Dans chaque bailliage, le souverain est représenté par un lieu- tenant-gouverneur commandant en chef les forces militaires ; mais l’autorité civile appartient à un bailli (à Guernesey on écrit bailli/V) également nommé par la reine.

Les deux bailliages, absolument indépendans l’un de l’autre, ont des institutions un peu différentes. Nous allons décrire celles de Jersey.

À Jersey, le corps législatif est représenté par l’assemblée des états, formée de 51 membres, les uns inamovibles et siégeant ex officio, les autres élus. Ce sont : le bailli, président ; 12 jurés-justiciers élus à vie par les douze paroisses de l’île ; les 12 recteurs ou ministres anglicans des mêmes paroisses (nommés par la couronne) ; les 12 connétables ou maires des paroisses, élus pour trois ans, et 14 députés également élus (la paroisse de Saint-Hélier, capitale de l’île, en élit 3). Le lieutenant-gouverneur et les fonctionnaires qui représentent la couronne (c’est-à-dire le procureur-général, l’avocat-général et le vicomte)[1] ont droit de parler dans cette assemblée, mais n’ont pas de vote. Ce n’est que depuis 1856 que 14 députés des paroisses font partie des états de Jersey. Dans leur forme actuelle et avec cette adjonction, ces états ont à peu près perdu leur caractère aristocratique ; mais la présence du clergé anglican ex officio quoique ses ouailles soient peut-être la minorité de la population, montre l’importance sociale et politique que la religion a conservée dans tout pays anglais. Les lois qui émanent des états sont valables pour trois ans et deviennent perpétuelles par la sanction du conseil privé du souverain. Le lieutenant-gouverneur a un droit de veto sur la décision des états, mais il n’en use guère que dans les cas où la prérogative royale lui paraît lésée.

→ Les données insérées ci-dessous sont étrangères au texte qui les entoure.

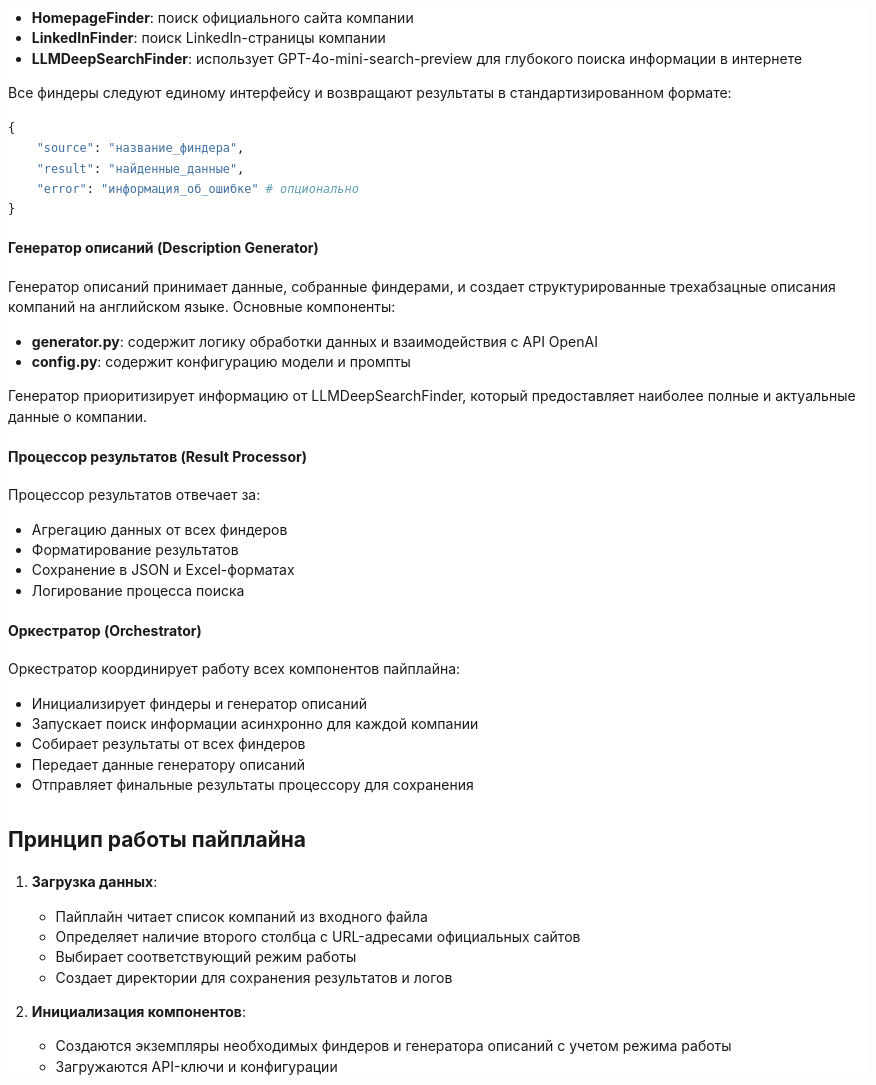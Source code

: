 - **HomepageFinder**: поиск официального сайта компании
- **LinkedInFinder**: поиск LinkedIn-страницы компании
- **LLMDeepSearchFinder**: использует GPT-4o-mini-search-preview для глубокого поиска информации в интернете

Все финдеры следуют единому интерфейсу и возвращают результаты в стандартизированном формате:

```python
{
    "source": "название_финдера",
    "result": "найденные_данные",
    "error": "информация_об_ошибке" # опционально
}
```

#### Генератор описаний (Description Generator)

Генератор описаний принимает данные, собранные финдерами, и создает структурированные трехабзацные описания компаний на английском языке. Основные компоненты:

- **generator.py**: содержит логику обработки данных и взаимодействия с API OpenAI
- **config.py**: содержит конфигурацию модели и промпты

Генератор приоритизирует информацию от LLMDeepSearchFinder, который предоставляет наиболее полные и актуальные данные о компании.

#### Процессор результатов (Result Processor)

Процессор результатов отвечает за:
- Агрегацию данных от всех финдеров
- Форматирование результатов
- Сохранение в JSON и Excel-форматах
- Логирование процесса поиска

#### Оркестратор (Orchestrator)

Оркестратор координирует работу всех компонентов пайплайна:
- Инициализирует финдеры и генератор описаний
- Запускает поиск информации асинхронно для каждой компании
- Собирает результаты от всех финдеров
- Передает данные генератору описаний
- Отправляет финальные результаты процессору для сохранения

## Принцип работы пайплайна

1. **Загрузка данных**:
   - Пайплайн читает список компаний из входного файла
   - Определяет наличие второго столбца с URL-адресами официальных сайтов
   - Выбирает соответствующий режим работы
   - Создает директории для сохранения результатов и логов

2. **Инициализация компонентов**:
   - Создаются экземпляры необходимых финдеров и генератора описаний с учетом режима работы
   - Загружаются API-ключи и конфигурации

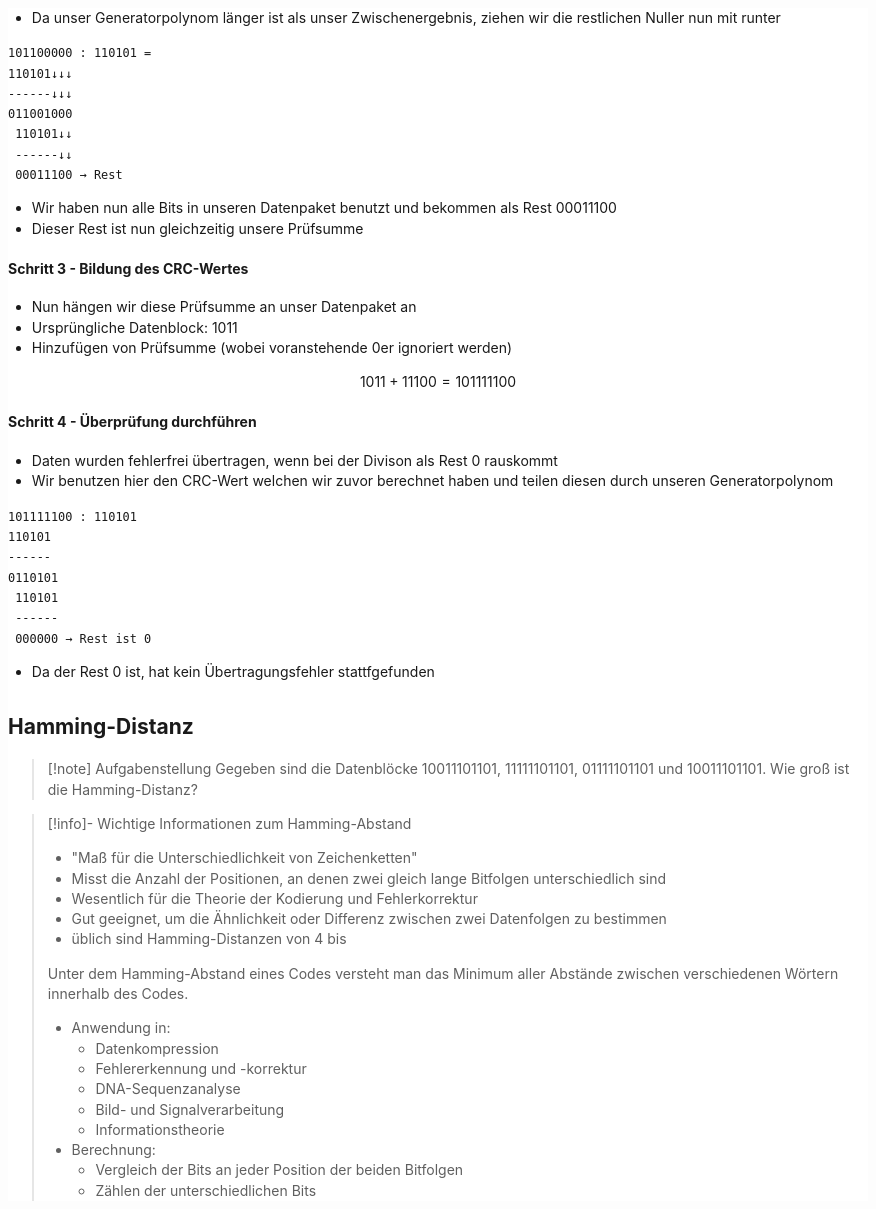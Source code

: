 - Da unser Generatorpolynom länger ist als unser Zwischenergebnis, ziehen wir die restlichen Nuller nun mit runter

```plaintext
101100000 : 110101 = 
110101↓↓↓
------↓↓↓
011001000
 110101↓↓
 ------↓↓
 00011100 → Rest 
```

- Wir haben nun alle Bits in unseren Datenpaket benutzt und bekommen als Rest $00011100$ 
- Dieser Rest ist nun gleichzeitig unsere Prüfsumme 

#### Schritt 3 - Bildung des CRC-Wertes

- Nun hängen wir diese Prüfsumme an unser Datenpaket an 
- Ursprüngliche Datenblock: $1011$
- Hinzufügen von Prüfsumme (wobei voranstehende 0er ignoriert werden)

$$
1011 + 11100 = 101111100
$$

#### Schritt 4 - Überprüfung durchführen

- Daten wurden fehlerfrei übertragen, wenn bei der Divison als Rest 0 rauskommt
- Wir benutzen hier den CRC-Wert welchen wir zuvor berechnet haben und teilen diesen durch unseren Generatorpolynom

```plaintext
101111100 : 110101 
110101
------
0110101
 110101
 ------
 000000 → Rest ist 0
```

- Da der Rest 0 ist, hat kein Übertragungsfehler stattfgefunden

## Hamming-Distanz

>[!note] Aufgabenstellung
>Gegeben sind die Datenblöcke 10011101101, 11111101101, 01111101101 und 10011101101. Wie groß ist die Hamming-Distanz?

>[!info]- Wichtige Informationen zum Hamming-Abstand
> - "Maß für die Unterschiedlichkeit von Zeichenketten"
>- Misst die Anzahl der Positionen, an denen zwei gleich lange Bitfolgen unterschiedlich sind
>- Wesentlich für die Theorie der Kodierung und Fehlerkorrektur
>- Gut geeignet, um die Ähnlichkeit oder Differenz zwischen zwei Datenfolgen zu bestimmen
>- üblich sind Hamming-Distanzen von 4 bis
>
>Unter dem Hamming-Abstand eines Codes versteht man das Minimum aller Abstände zwischen verschiedenen Wörtern innerhalb des Codes.
>- Anwendung in:
>	- Datenkompression
>	- Fehlererkennung und -korrektur
>	- DNA-Sequenzanalyse
>	- Bild- und Signalverarbeitung
>	- Informationstheorie
>- Berechnung:
>	- Vergleich der Bits an jeder Position der beiden Bitfolgen
>	- Zählen der unterschiedlichen Bits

La cour royale est la plus haute autorité judiciaire[2] ; elle est composée du bailli et de « 12 jurés-justiciers, » assistés du procureur-général, de l’avocat-général et du vicomte. Les jurés-justiciers sont des juges élus à vie et non rétribués. C’est une organisation bien contraire à nos idées françaises, que des juges doivent leurs fonctions non à des études juridiques, mais à l’élection de leurs concitoyens. En Angleterre, l’institution des juges, choisis seulement

  1. Le vicomte est l’exécuteur des arrêtés de la cour royale et ses fonctions correspondent à peu près à celles du high sheriff d’Angleterre.
  2. On en trouvera l’histoire, comme celle des autres cours royales de l’archipel, dans l’érudit ouvrage de M. Julien Havet.